Mutations in rpm-1 were originally identified in screens for mutants with aberrant NMJ presynaptic boutons , . RPM-1 is expressed in the central as well as the peripheral nervous system, as are its mammalian orthologs Pam and Phr1, but their function in the CNS is unknown. Surprisingly, we found that RPM-1 is not required to organize presynaptic boutons at central synapses; thus, instead of a presynaptic role at central synapses, RPM-1 regulates the endocytosis of AMPARs from postsynaptic elements. This is the first postsynaptic function to be identified for a PHR protein.

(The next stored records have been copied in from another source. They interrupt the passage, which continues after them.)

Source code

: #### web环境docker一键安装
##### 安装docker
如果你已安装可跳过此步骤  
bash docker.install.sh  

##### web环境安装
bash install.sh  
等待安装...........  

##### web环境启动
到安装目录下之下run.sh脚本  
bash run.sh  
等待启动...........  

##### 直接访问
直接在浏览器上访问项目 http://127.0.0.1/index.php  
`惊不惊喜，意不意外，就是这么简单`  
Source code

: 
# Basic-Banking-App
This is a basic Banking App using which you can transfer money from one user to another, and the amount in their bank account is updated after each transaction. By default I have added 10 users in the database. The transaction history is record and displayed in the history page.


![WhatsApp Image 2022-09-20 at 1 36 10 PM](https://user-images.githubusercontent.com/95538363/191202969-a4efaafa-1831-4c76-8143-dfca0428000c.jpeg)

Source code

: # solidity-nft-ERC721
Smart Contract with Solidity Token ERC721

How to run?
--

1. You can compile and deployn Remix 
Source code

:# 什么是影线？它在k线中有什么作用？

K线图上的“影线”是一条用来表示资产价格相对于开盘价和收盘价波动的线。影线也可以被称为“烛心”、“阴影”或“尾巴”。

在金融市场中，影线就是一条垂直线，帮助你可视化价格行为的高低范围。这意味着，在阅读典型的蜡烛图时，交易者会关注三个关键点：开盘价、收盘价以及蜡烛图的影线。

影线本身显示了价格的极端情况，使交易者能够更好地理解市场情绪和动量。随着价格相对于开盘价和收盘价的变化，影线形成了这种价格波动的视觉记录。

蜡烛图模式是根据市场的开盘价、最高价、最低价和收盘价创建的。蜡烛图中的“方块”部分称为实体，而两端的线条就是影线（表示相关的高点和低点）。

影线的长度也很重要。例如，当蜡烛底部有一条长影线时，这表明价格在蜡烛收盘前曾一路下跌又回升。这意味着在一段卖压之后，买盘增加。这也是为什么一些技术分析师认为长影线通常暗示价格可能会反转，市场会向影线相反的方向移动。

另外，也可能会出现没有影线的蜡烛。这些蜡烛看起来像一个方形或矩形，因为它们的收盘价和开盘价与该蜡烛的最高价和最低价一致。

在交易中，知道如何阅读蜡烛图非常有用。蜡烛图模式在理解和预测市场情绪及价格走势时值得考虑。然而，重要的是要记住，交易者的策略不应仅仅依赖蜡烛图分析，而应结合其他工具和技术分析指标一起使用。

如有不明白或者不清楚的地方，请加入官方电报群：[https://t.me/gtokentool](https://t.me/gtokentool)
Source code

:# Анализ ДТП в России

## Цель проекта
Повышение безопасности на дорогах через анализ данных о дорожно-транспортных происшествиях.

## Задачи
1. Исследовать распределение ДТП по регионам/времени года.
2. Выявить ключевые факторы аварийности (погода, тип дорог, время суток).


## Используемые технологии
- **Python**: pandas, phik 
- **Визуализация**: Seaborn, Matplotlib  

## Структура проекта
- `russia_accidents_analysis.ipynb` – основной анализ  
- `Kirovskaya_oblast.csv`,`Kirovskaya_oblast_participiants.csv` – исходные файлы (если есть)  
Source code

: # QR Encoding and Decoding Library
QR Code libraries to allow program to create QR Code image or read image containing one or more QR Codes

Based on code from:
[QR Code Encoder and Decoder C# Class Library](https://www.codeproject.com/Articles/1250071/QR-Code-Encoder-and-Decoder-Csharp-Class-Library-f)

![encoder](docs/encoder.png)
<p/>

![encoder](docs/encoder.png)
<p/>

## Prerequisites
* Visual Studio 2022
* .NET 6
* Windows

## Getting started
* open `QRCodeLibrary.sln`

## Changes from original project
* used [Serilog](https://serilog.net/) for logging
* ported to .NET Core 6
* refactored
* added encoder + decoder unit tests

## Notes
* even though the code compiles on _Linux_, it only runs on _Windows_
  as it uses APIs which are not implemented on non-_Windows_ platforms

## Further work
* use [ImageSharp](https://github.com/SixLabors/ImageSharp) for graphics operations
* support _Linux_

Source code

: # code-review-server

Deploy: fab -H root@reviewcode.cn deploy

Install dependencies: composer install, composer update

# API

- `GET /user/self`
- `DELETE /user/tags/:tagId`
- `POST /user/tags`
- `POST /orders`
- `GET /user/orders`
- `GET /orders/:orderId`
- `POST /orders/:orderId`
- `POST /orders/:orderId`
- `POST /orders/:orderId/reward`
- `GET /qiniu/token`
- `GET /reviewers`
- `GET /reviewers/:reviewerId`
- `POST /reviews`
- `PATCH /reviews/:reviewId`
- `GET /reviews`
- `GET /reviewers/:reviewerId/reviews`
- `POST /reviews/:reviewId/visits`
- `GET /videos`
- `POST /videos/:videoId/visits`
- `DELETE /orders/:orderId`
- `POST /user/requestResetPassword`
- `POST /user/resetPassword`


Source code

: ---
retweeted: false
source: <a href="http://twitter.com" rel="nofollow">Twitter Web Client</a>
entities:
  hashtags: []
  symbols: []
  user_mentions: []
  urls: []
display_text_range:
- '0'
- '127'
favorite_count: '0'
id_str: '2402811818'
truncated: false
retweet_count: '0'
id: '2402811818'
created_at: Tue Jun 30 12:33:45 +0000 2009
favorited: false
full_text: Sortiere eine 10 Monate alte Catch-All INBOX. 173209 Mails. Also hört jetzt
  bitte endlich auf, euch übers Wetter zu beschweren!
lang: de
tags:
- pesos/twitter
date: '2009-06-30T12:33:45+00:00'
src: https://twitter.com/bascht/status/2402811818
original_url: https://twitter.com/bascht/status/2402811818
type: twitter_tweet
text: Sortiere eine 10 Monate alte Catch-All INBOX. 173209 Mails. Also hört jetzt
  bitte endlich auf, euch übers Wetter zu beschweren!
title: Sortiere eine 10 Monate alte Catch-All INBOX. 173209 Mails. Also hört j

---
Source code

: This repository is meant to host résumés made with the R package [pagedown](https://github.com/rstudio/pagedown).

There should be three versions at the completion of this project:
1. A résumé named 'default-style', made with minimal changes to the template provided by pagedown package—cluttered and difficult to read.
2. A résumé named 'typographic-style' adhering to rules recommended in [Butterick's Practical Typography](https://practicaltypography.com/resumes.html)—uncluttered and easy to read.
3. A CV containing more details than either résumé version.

While we did not observe obvious presynaptic defects at the central synapses of rpm-1 mutants, we cannot rule out the possibility that there might be subtle presynaptic defects. Nevertheless, the GLR-1 defects observed in rpm-1 mutants cannot simply be explained based on a presynaptic role for rpm-1. First, the GLR-1 trafficking defect observed in rpm-1 mutants can be rescued by cell-autonomous, postsynaptic (but not presynaptic) expression of an rpm-1 minigene. Second, mutants for unc-104 (KIF1A), which lack most synaptic vesicles from central synapse terminals, do not have the gross GLR-1 localization defects observed in rpm-1 mutants. In addition, mutants for unc-18 (Munc18/Sec1), which are deficient in synaptic vesicle release, also are not similar to rpm-1 mutants , .
How does RPM-1 function presynaptically in one neuron type and postsynaptically in another? Interestingly, p38 MAPK signaling is the target of RPM-1 regulation at both central synapses and NMJs, suggesting that these genes function as a signaling cassette. One difference for RPM-1 function is the requirement for the GEF GLO-4 and the small GTPase GLO-1 . In motorneurons, RPM-1 acts as an E3 ubiquitin ligase via FSN-1, and as an activator of the GLO-1 Rab via the GLO-4 GEF. Mutations in either fsn-1 or glo-4 alone yield mild presynaptic defects, whereas mutations in both are similar to mutations in rpm-1, suggesting that RPM-1 relies on both of these factors in parallel to organize NMJ presynaptic boutons. By contrast, mutations in fsn-1 alone yield the same postsynaptic defects with regard to the trafficking of GLR-1 as do rpm-1 mutations. Mutations in glo-1 and glo-4 appear to have no major postsynaptic defects, suggesting that, in interneurons, RPM-1 acts primarily as an E3 ubiquitin ligase to conduct its postsynaptic function. Thus, the nature of the effecter molecules that associate with RPM-1 in each neuron type might dictate the role of RPM-1 in that neuron.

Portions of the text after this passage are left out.